April 12, 2013 - Paul Giannamore
I didn’t write on Thursday, but I had a great excuse: I was under the influence of Propofol.

No, I wasn’t trying to Be Like Michael (Jackson, that is). I was having a rite of passage into the “golden years.” It was colonsocopy time.

I had one back around age 29 or 30 to make sure something that was going on wasn’t worse than it appeared. That time, I was accompanied by my dad, who drove me to the hospital and listened intently as I sat down with Bob Prince and announced a couple innings of Bucco baseball under the influence of whatever it was they shot me up with back at good old Ohio Valley Hospital. I recall it being the bottom of the third and Stargell was coming to the plate with two on base when I woke up. Darnit.

My experience at Trinity West on Thursday was a pleasant as having a camera put in one’ exhaust port can be. After a day of prep (my doctor prescribes a cocktail of over-the-counter stuff that made Wednesday a day to read a lot of back issues of Motor Trend in the “reading room”), Thursday was simple.

My wife was given an LED hockey puck (like they use at the Olive Garden, only there weren’t any bottomless pasta bowls waiting at the other end, just me), and off I was whisked. The personnel from the nurses to the anesthesiologist to my doc were all as pleasant as could be. And the last thing I remember was the doc saying, “That’s a clean shave,” as he patted my chrome dome. “I wanted to be all shiny for you,” I said. Then I woke up, feeling all refreshed and ready to sing “Thriller” to a multitude -- NOT.

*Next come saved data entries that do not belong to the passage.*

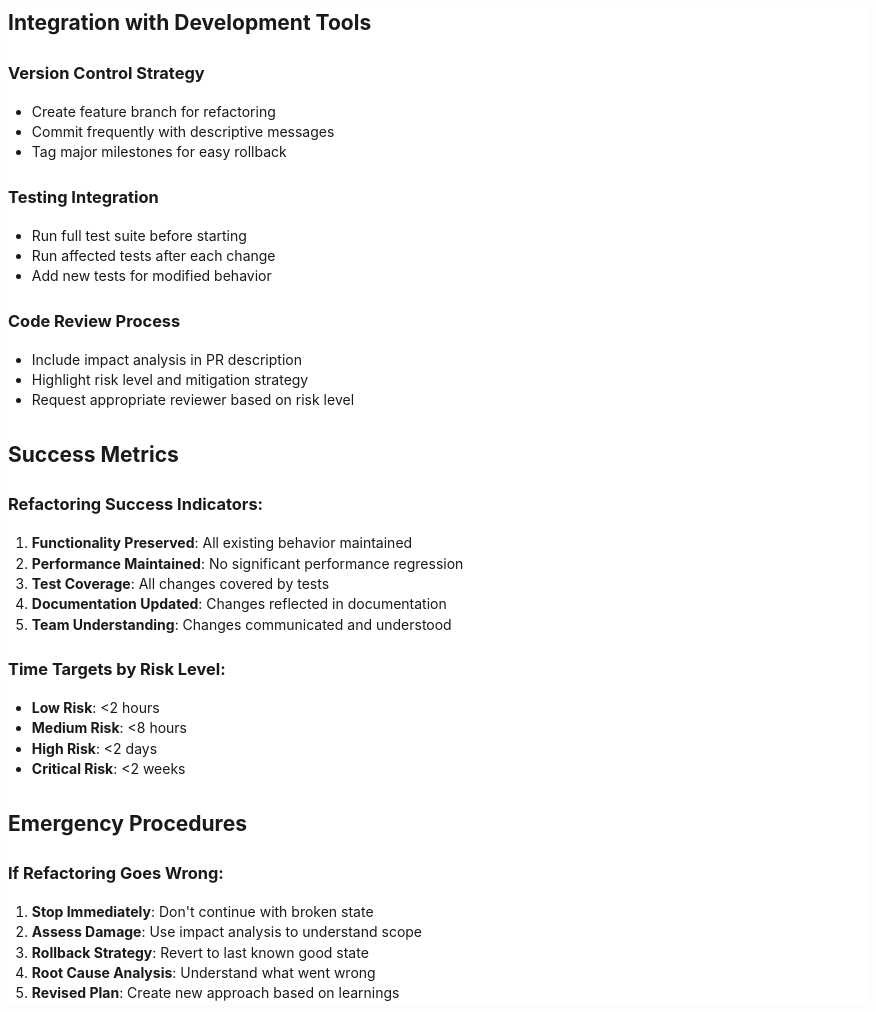 ## Integration with Development Tools

### Version Control Strategy
- Create feature branch for refactoring
- Commit frequently with descriptive messages
- Tag major milestones for easy rollback

### Testing Integration
- Run full test suite before starting
- Run affected tests after each change
- Add new tests for modified behavior

### Code Review Process
- Include impact analysis in PR description
- Highlight risk level and mitigation strategy
- Request appropriate reviewer based on risk level

## Success Metrics

### Refactoring Success Indicators:
1. **Functionality Preserved**: All existing behavior maintained
2. **Performance Maintained**: No significant performance regression
3. **Test Coverage**: All changes covered by tests
4. **Documentation Updated**: Changes reflected in documentation
5. **Team Understanding**: Changes communicated and understood

### Time Targets by Risk Level:
- **Low Risk**: <2 hours
- **Medium Risk**: <8 hours  
- **High Risk**: <2 days
- **Critical Risk**: <2 weeks

## Emergency Procedures

### If Refactoring Goes Wrong:
1. **Stop Immediately**: Don't continue with broken state
2. **Assess Damage**: Use impact analysis to understand scope
3. **Rollback Strategy**: Revert to last known good state
4. **Root Cause Analysis**: Understand what went wrong
5. **Revised Plan**: Create new approach based on learnings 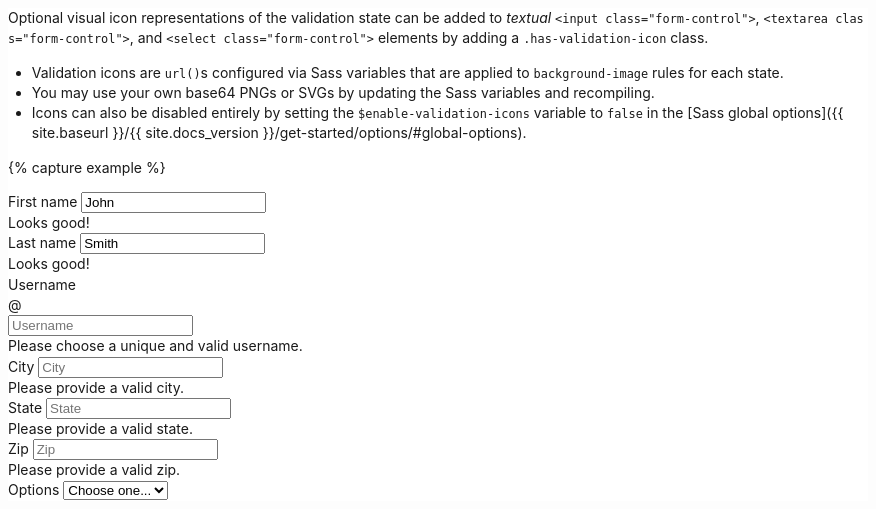 Optional visual icon representations of the validation state can be added to _textual_ `<input class="form-control">`, `<textarea class="form-control">`, and `<select class="form-control">` elements by adding a `.has-validation-icon` class.

- Validation icons are `url()`s configured via Sass variables that are applied to `background-image` rules for each state.
- You may use your own base64 PNGs or SVGs by updating the Sass variables and recompiling.
- Icons can also be disabled entirely by setting the `$enable-validation-icons` variable to `false` in the [Sass global options]({{ site.baseurl }}/{{ site.docs_version }}/get-started/options/#global-options).

{% capture example %}
<form class="was-validated">
  <div class="form-row">
    <div class="col-md-4 mb-1">
      <label for="validate-icon-1">First name</label>
      <input type="text" class="form-control has-validation-icon" id="validate-icon-1" placeholder="First name" value="John" required>
      <div class="valid-feedback">Looks good!</div>
    </div>
    <div class="col-md-4 mb-1">
      <label for="validate-icon-2">Last name</label>
      <input type="text" class="form-control has-validation-icon" id="validate-icon-2" placeholder="Last name" value="Smith" required>
      <div class="valid-feedback">Looks good!</div>
    </div>
    <div class="col-md-4 mb-1">
      <label for="validate-icon-3">Username</label>
      <div class="input-group">
        <div class="input-group-addon">
          <span class="input-group-text" id="validate-icon-4">@</span>
        </div>
        <input type="text" class="form-control has-validation-icon input-group-end" id="validate-icon-3" placeholder="Username" aria-describedby="validate-icon-4" required>
        <div class="invalid-feedback">Please choose a unique and valid username.</div>
      </div>
    </div>
  </div>
  <div class="form-row">
    <div class="col-md-6 mb-1">
      <label for="validate-icon-5">City</label>
      <input type="text" class="form-control has-validation-icon" id="validate-icon-5" placeholder="City" required>
      <div class="invalid-feedback">Please provide a valid city.</div>
    </div>
    <div class="col-md-3 mb-1">
      <label for="validate-icon-6">State</label>
      <input type="text" class="form-control has-validation-icon" id="validate-icon-6" placeholder="State" required>
      <div class="invalid-feedback">Please provide a valid state.</div>
    </div>
    <div class="col-md-3 mb-1">
      <label for="validate-icon-7">Zip</label>
      <input type="text" class="form-control has-validation-icon" id="validate-icon-7" placeholder="Zip" required>
      <div class="invalid-feedback">Please provide a valid zip.</div>
    </div>
  </div>
  <div class="form-group">
    <label for="validate-icon-8">Options</label>
    <select class="form-control has-validation-icon" id="validate-icon-8" required>
      <option value="">Choose one...</option>
      <option value="1">One</option>
      <option value="2">Two</option>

The doc walked by, said “Two polyps, no cancer, see you in a couple weeks.”

I assume at this point that the LED hockey puck thing went off because The Boss was outside with the car when they wheeled me out the door.

And that was that.

The point is, if you’ve not gone for your screening yet, and you're over 50 and you're supposed to go, do it.

The American Cancer Society predicts about 143,000 new cases of colon and rectal cancer will be found this year. We’ve all got about a 5 percent chance of getting colon cancer in our lifetime, and it’s about the second leading cause of cancer-related deaths in the United States. Early detection keeps the odds in favor of those 143,000 cases not become part of the second-leading cause of cancer-related death.

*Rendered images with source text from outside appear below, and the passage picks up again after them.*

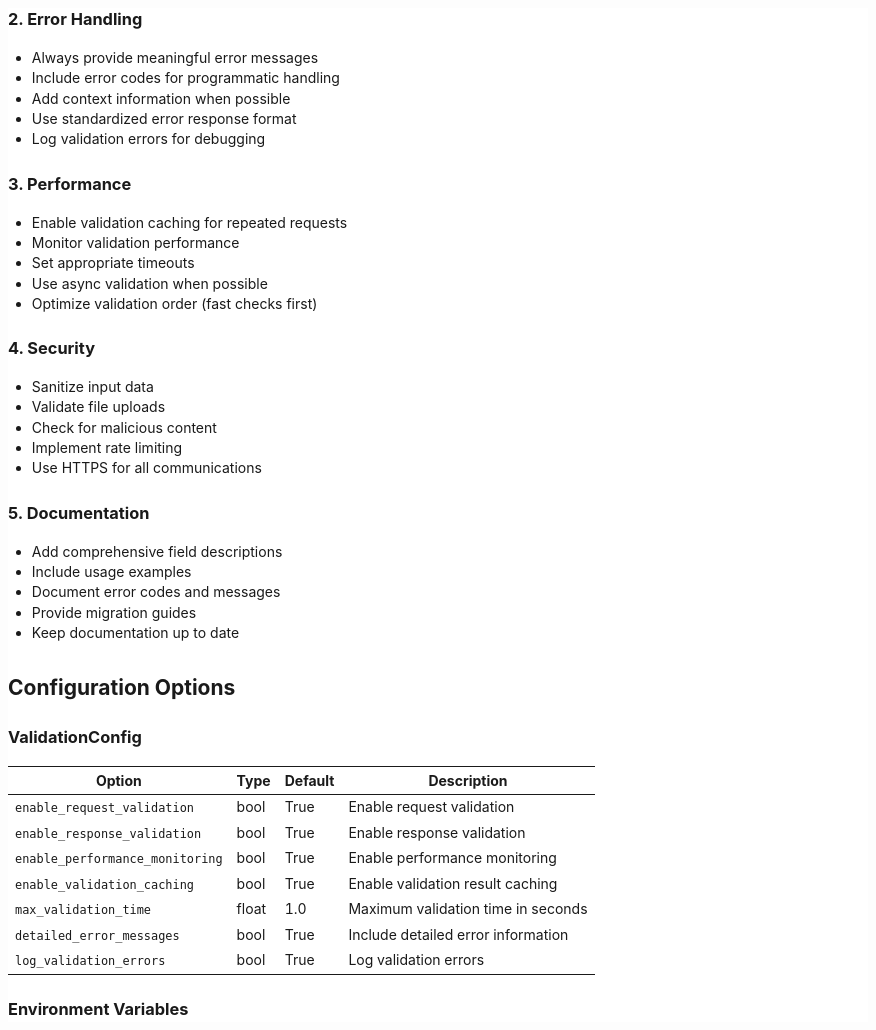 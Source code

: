 ### 2. Error Handling

- Always provide meaningful error messages
- Include error codes for programmatic handling
- Add context information when possible
- Use standardized error response format
- Log validation errors for debugging

### 3. Performance

- Enable validation caching for repeated requests
- Monitor validation performance
- Set appropriate timeouts
- Use async validation when possible
- Optimize validation order (fast checks first)

### 4. Security

- Sanitize input data
- Validate file uploads
- Check for malicious content
- Implement rate limiting
- Use HTTPS for all communications

### 5. Documentation

- Add comprehensive field descriptions
- Include usage examples
- Document error codes and messages
- Provide migration guides
- Keep documentation up to date

## Configuration Options

### ValidationConfig

| Option | Type | Default | Description |
|--------|------|---------|-------------|
| `enable_request_validation` | bool | True | Enable request validation |
| `enable_response_validation` | bool | True | Enable response validation |
| `enable_performance_monitoring` | bool | True | Enable performance monitoring |
| `enable_validation_caching` | bool | True | Enable validation result caching |
| `max_validation_time` | float | 1.0 | Maximum validation time in seconds |
| `detailed_error_messages` | bool | True | Include detailed error information |
| `log_validation_errors` | bool | True | Log validation errors |

### Environment Variables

The ACS says those death stats are dropping because screening is leading to polyp removals before they become cancerous. And I spent the day Thursday kind of buzzed out in the recliner, but I didn’t get to see The Gunner. (He poured me screwdrivers in Weirton a couple of times, really, and that wasn’t the anesthetic talking, but more on that some other day.)

At least I won’t be seeing him for real in the afterlife as a result of an undetected cancer in my guts at any time soon.